Rather than replicating the practice in the new system, the discovery prompted the client to address a compliance gap in their process. It’s a reminder that implementation often reveals opportunities to improve processes rather than just digitizing them.

That discovery wasn’t just luck, it was orchestration in action. By centralizing intake through one connected layer, the client could see patterns scattered across regions and spot noncompliant behaviors that had never been tracked before.

Managing Complexity in Large Transformations

Implementation projects frequently involve more than one platform or provider. For many organizations, achieving an end-to-end procurement experience requires integrating multiple technologies and coordinating across several partners.

In one case, delivering the client’s vision meant integrating ORO with solutions from two additional service providers, bringing together four organizations to deliver the final experience.

“It was extremely challenging,” Petya says. “But it was also a huge learning experience that showed how important coordination and governance are in large transformations.”

To manage the complexity, the teams established program-level governance, ensuring that all parties communicated regularly and worked toward shared milestones. For the client, ORO acted as the connective tissue, orchestrating user journeys across systems managed by multiple vendors. This meant users experienced one coherent process even while the back end spanned several platforms.

Diagnosing Fragmented Procurement Processes

Many organizations begin their transformation journey with procurement processes that have evolved over years or decades. Multiple systems, regional variations, and siloed teams often create a fragmented landscape that’s difficult to fully understand. One of the first steps in implementation is process discovery, where teams map the procurement journey end-to-end.

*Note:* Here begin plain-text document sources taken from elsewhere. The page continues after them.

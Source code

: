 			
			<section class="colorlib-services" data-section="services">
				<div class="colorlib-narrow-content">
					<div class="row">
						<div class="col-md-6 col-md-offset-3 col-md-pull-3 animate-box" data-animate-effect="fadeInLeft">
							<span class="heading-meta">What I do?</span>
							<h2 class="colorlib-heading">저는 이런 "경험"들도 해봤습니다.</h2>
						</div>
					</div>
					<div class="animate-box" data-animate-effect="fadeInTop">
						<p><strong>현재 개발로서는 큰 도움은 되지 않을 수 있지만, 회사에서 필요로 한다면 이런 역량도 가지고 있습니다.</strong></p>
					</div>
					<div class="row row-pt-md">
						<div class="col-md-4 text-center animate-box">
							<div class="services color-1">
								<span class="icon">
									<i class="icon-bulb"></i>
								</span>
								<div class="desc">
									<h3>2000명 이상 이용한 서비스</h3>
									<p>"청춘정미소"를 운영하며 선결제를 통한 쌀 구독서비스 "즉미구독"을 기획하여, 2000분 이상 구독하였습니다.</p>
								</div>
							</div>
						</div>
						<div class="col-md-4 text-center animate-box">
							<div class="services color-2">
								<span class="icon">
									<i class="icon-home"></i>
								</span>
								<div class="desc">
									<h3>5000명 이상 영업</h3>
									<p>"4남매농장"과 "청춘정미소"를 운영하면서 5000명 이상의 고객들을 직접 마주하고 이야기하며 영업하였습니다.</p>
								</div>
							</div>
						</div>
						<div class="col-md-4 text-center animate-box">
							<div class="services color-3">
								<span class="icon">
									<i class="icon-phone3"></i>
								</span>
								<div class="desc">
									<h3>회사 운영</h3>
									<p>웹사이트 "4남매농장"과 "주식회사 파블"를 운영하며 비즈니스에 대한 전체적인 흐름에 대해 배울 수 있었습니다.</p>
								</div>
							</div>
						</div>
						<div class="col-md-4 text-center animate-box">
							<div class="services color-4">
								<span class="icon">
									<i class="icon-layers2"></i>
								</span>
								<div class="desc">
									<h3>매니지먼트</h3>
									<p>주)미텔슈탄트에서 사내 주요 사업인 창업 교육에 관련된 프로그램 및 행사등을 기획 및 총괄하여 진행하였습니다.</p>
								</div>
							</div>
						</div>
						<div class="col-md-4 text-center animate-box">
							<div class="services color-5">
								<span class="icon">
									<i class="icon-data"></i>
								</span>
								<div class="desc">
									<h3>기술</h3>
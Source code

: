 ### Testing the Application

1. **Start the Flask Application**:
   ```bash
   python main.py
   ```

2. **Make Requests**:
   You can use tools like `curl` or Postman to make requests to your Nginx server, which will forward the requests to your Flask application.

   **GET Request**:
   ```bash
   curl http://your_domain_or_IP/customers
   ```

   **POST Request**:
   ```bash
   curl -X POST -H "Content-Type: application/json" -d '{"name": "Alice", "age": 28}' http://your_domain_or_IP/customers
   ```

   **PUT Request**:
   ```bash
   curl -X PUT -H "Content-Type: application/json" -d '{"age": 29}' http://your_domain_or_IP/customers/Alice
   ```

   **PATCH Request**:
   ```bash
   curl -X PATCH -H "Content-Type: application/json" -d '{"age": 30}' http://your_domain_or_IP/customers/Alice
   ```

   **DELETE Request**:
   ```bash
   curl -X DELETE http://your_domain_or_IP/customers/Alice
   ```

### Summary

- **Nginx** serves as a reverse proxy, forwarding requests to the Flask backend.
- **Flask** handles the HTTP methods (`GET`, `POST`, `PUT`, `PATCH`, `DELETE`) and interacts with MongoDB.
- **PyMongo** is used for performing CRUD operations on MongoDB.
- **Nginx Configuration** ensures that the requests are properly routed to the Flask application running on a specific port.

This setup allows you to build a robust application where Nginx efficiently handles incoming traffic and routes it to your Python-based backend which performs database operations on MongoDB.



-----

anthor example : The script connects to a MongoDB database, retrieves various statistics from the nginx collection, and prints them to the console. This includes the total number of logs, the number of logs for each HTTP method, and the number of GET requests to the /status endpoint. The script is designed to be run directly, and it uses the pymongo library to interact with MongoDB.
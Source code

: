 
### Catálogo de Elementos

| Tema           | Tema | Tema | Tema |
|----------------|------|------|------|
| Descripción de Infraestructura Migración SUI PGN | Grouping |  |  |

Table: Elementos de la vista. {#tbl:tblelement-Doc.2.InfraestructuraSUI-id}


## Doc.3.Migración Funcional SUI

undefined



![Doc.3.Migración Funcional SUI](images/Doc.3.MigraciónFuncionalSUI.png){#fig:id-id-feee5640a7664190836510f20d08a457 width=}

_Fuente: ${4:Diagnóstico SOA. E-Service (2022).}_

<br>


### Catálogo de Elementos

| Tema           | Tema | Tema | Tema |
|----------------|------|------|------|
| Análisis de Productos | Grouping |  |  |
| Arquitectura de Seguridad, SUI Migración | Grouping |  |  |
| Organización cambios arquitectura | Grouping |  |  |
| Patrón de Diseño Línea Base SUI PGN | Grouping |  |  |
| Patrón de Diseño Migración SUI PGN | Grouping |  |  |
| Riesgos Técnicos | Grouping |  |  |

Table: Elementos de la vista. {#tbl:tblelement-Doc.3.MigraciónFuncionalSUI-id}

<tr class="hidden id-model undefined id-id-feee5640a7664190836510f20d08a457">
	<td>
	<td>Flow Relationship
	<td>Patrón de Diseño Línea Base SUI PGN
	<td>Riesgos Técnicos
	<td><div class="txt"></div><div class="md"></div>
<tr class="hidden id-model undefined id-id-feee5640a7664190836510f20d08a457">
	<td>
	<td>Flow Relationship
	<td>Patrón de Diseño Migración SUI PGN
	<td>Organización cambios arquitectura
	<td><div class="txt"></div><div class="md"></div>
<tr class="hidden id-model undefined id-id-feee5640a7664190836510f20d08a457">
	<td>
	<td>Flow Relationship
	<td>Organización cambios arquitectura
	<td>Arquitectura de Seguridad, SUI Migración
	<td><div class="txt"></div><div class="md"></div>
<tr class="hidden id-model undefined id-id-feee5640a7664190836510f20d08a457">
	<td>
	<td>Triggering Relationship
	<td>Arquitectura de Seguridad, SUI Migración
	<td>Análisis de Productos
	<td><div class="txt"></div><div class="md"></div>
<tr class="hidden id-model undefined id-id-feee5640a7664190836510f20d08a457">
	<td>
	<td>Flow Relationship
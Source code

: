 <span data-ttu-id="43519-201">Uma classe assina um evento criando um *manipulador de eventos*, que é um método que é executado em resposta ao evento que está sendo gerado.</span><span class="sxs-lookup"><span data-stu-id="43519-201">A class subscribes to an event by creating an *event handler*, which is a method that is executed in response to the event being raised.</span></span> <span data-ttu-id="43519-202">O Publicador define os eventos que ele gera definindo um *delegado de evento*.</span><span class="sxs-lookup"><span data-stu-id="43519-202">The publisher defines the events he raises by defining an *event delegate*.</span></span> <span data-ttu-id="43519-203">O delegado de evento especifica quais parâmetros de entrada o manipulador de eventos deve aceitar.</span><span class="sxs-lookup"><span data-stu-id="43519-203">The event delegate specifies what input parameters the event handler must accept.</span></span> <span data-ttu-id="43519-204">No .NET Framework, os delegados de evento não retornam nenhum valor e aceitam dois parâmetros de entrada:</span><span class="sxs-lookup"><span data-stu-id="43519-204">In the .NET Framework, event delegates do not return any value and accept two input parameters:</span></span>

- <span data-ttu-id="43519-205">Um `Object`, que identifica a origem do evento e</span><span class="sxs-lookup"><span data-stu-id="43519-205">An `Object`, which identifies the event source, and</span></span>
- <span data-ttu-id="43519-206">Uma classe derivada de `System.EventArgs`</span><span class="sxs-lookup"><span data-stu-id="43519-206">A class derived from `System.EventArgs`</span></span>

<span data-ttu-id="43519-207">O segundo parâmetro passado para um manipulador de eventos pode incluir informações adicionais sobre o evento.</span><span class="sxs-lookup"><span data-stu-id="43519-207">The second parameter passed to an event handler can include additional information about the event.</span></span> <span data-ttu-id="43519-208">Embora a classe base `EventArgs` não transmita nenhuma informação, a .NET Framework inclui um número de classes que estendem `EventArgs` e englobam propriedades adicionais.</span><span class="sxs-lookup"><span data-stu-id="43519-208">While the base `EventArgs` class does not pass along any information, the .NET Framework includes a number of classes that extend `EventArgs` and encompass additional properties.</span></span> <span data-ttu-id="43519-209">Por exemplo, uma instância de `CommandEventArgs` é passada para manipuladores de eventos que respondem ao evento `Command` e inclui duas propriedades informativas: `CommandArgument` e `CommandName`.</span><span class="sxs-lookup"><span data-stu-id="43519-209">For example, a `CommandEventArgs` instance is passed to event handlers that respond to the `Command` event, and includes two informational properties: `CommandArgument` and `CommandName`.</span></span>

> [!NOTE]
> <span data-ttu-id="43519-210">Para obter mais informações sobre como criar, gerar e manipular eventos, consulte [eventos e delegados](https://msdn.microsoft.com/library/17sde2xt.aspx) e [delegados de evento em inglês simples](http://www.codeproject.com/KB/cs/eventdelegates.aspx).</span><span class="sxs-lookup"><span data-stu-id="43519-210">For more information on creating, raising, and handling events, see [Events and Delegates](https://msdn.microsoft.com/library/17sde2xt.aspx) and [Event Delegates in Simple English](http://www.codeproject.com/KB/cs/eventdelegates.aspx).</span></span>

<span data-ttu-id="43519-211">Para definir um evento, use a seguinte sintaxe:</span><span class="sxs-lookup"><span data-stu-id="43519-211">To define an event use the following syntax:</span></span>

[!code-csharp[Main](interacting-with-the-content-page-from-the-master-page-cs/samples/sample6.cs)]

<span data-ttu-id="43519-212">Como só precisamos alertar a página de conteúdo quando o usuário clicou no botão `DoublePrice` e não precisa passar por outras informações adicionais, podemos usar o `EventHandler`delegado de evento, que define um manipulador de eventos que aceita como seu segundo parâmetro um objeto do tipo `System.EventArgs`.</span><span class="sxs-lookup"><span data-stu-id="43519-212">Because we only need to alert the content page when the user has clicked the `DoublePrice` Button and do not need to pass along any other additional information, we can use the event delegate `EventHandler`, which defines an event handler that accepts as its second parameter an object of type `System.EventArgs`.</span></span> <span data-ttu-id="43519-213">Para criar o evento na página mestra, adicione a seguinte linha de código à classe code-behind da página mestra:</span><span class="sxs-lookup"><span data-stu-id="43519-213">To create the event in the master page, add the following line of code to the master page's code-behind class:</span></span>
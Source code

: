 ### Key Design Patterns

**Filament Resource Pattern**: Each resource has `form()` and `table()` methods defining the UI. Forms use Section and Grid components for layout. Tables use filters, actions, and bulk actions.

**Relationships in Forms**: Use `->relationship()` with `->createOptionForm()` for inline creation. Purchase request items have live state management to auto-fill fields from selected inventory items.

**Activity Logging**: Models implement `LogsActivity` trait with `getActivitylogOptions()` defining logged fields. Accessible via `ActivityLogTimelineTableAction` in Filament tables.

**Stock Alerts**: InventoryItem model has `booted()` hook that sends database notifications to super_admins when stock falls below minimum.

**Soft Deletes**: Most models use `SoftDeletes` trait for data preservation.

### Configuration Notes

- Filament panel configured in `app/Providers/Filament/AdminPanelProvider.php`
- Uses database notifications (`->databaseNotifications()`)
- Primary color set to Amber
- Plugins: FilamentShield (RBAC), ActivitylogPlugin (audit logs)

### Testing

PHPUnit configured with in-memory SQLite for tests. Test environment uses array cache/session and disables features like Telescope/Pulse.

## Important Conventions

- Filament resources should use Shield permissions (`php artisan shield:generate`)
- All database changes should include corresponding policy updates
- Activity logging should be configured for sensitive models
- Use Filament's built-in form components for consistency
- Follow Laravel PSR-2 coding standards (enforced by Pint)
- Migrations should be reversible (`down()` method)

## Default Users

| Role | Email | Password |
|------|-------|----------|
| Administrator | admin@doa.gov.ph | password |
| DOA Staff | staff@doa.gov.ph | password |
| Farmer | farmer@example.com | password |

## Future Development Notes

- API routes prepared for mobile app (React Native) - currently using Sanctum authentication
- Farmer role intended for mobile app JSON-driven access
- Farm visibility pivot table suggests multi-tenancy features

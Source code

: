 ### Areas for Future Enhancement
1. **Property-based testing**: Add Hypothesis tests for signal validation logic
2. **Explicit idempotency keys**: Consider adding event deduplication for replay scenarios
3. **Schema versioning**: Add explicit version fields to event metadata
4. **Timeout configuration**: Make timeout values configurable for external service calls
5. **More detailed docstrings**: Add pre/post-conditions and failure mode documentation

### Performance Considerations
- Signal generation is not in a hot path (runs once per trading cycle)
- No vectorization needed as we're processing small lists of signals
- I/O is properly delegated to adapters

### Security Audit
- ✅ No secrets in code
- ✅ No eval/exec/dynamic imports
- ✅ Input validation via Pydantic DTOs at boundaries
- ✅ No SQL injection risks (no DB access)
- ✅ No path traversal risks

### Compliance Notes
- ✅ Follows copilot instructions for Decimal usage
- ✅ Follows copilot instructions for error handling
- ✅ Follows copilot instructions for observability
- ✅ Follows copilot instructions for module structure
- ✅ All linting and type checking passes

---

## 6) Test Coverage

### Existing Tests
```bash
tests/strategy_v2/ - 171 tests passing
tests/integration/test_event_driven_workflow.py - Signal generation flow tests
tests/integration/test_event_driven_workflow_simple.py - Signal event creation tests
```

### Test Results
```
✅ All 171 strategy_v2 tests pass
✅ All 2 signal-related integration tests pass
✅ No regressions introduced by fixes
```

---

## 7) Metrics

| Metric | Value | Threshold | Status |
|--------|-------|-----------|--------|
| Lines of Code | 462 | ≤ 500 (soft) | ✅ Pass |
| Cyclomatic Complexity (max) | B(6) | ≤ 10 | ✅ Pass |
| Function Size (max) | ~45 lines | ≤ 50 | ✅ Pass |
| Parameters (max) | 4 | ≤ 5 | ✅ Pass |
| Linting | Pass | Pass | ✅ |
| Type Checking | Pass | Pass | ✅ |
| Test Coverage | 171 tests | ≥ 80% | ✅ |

For some clients, this exercise is eye-opening.

“One client told us they had never actually seen their full procurement process mapped from beginning to end,” Petya says.

The resulting map revealed a complex network of systems and process variations. Unlike a static process map, ORO’s orchestration view visualizes how requests actually move across integrated systems. For many clients, it’s the first time that they can see the full request-to-pay journey on a single canvas.

From there, the team designed a future-state process—a simplified and structured model supported by ORO’s orchestration layer. Seeing the two side by side helped the client clearly understand both the challenges they faced and the opportunities ahead.

The Meaning of Go-Live

After discovery, design, configuration, and testing, there’s a moment every implementation team looks forward to: go-live. It’s when transformation moves from planning to reality.

Requests begin flowing through the platform. Procurement teams start interacting with new workflows. End users begin experiencing a simpler way to initiate and manage procurement activities.

“The first day of go-live is amazing,” Petya says. “You see real requests coming through the system, and suddenly all your work comes together.”

For implementation teams and clients alike, it’s the moment when the transformation truly begins.

Implementation as a Catalyst for Change

Technology is only the starting point in transformation; the real shift happens when procurement is orchestrated from end to end. Through centralizing intake, connecting siloed systems, and enforcing policy through a single, intelligent layer, ORO helps organizations move from fragmented activity to a unified, guided experience for every request.

Implementation becomes the moment where this new operating model takes shape: hidden workarounds surface, compliance gaps become visible, and teams finally see the full journey from request to outcome on one canvas.

For Petya and the implementation team, the go-live isn’t just switching on a new tool - it’s the point where orchestration starts working in the background every day, so that procurement teams can focus on strategic decisions rather than stitching processes together by hand.